**Task instructions**
The lines wanted are those in the data below that include "https".

━━━ Data for this exercise

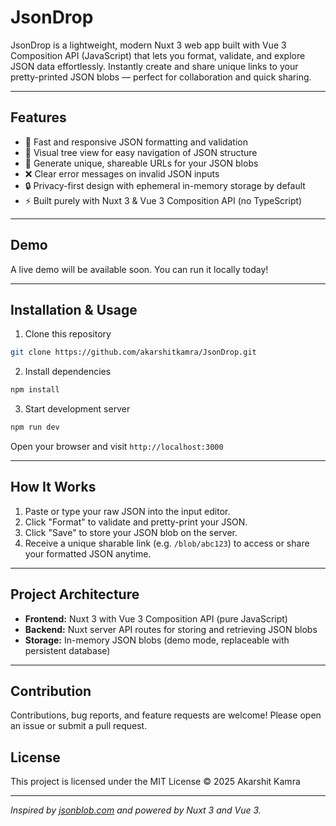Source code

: # JsonDrop

JsonDrop is a lightweight, modern Nuxt 3 web app built with Vue 3 Composition API (JavaScript) that lets you format, validate, and explore JSON data effortlessly. Instantly create and share unique links to your pretty-printed JSON blobs — perfect for collaboration and quick sharing.

---

## Features

- 🚀 Fast and responsive JSON formatting and validation  
- 🌳 Visual tree view for easy navigation of JSON structure  
- 🔗 Generate unique, shareable URLs for your JSON blobs  
- ❌ Clear error messages on invalid JSON inputs  
- 🔒 Privacy-first design with ephemeral in-memory storage by default  
- ⚡ Built purely with Nuxt 3 & Vue 3 Composition API (no TypeScript)

---

## Demo

A live demo will be available soon. You can run it locally today!

---

## Installation & Usage

1. Clone this repository
``` bash
git clone https://github.com/akarshitkamra/JsonDrop.git
```
2. Install dependencies
``` bash
npm install
```
3. Start development server
``` bash
npm run dev
```

Open your browser and visit `http://localhost:3000`

---

## How It Works

1. Paste or type your raw JSON into the input editor.
2. Click "Format" to validate and pretty-print your JSON.
3. Click "Save" to store your JSON blob on the server.
4. Receive a unique sharable link (e.g. `/blob/abc123`) to access or share your formatted JSON anytime.

---

## Project Architecture

- **Frontend:** Nuxt 3 with Vue 3 Composition API (pure JavaScript)  
- **Backend:** Nuxt server API routes for storing and retrieving JSON blobs  
- **Storage:** In-memory JSON blobs (demo mode, replaceable with persistent database)  

---

## Contribution

Contributions, bug reports, and feature requests are welcome! Please open an issue or submit a pull request.

## License

This project is licensed under the MIT License © 2025 Akarshit Kamra

---

*Inspired by [jsonblob.com](https://jsonblob.com) and powered by Nuxt 3 and Vue 3.*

━━━━━━

**Result of the task**
git clone https://github.com/akarshitkamra/JsonDrop.git
*Inspired by [jsonblob.com](https://jsonblob.com) and powered by Nuxt 3 and Vue 3.*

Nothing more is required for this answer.